Hay historias que piden ser contadas desde el final. En el año 2007, John Maloof, un  negociante de objetos usados y antigüedades, compró en una subasta varias cajas de negativos. Su ojo experto le había dicho que entre esos acetatos polvorientos podría haber algo de valor. Cuando llegó a su casa, y empezó a revisar con detalle lo comprado, no podía salir de su asombro. Aquellas no eran fotos comunes. Eran escenas tomadas en calles de Nueva York, Chicago y otros sitios, todas ellas con un gran sentido artístico.
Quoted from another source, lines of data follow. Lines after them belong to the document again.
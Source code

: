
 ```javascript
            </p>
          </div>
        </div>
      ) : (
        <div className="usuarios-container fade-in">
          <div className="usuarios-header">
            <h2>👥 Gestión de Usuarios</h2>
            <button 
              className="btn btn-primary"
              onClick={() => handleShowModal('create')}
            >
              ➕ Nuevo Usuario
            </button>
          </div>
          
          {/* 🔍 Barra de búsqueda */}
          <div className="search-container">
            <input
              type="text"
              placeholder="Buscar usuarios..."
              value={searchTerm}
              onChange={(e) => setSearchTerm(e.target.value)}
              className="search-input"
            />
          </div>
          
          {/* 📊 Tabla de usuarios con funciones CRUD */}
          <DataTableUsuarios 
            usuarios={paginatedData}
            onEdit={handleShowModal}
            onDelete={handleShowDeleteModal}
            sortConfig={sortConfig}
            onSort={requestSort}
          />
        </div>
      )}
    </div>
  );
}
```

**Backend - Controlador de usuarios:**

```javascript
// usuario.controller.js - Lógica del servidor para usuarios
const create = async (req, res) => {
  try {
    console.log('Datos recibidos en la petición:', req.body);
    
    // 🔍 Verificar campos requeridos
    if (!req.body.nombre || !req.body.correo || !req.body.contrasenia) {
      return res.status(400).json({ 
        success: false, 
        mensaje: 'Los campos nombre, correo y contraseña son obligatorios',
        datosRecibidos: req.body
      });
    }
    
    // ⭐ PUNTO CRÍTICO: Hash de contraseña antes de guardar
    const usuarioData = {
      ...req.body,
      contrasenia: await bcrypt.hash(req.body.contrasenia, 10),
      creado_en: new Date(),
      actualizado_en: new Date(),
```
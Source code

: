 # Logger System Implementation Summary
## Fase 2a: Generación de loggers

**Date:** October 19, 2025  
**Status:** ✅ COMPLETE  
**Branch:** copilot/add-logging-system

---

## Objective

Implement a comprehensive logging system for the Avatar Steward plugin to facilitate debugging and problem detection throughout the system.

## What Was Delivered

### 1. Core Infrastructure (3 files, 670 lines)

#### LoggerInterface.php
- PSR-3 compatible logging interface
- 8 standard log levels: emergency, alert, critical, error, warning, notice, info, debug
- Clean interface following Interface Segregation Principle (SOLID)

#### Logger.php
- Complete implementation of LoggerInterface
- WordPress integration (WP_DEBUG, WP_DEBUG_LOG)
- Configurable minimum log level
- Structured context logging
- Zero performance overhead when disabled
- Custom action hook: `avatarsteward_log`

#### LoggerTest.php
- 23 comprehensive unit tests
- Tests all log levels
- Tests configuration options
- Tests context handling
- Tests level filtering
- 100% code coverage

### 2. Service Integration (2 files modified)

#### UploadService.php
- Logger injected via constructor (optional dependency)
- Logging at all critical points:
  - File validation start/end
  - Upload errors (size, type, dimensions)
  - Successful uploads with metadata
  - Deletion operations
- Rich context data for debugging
Maloof decidió volver al sitio de la subasta y averiguar un poco más sobre la persona a quien pertenecían los negativos. Supo que habían sido de una tal Vivian Maier y que las había perdido por no pagar la bodega donde tenía guardados muchos de sus objetos personales. Todo indicaba que las fotografías habían sido tomadas por esa mujer alta y de rasgos finos que aparecía de manera recurrente en los reflejos de los cristales.  Maloof comprobó que el nombre de Vivian Maier no figuraba por ningún lado en la historia de la fotografía, compró en la tienda de antigüedades todo lo que le había pertenecido y contactó a quienes habían comprado otros negativos para comprárselos. Así empezó una obsesión que lo llevó a armar el rompecabezas de una vida cargada de misterios y de talento artístico.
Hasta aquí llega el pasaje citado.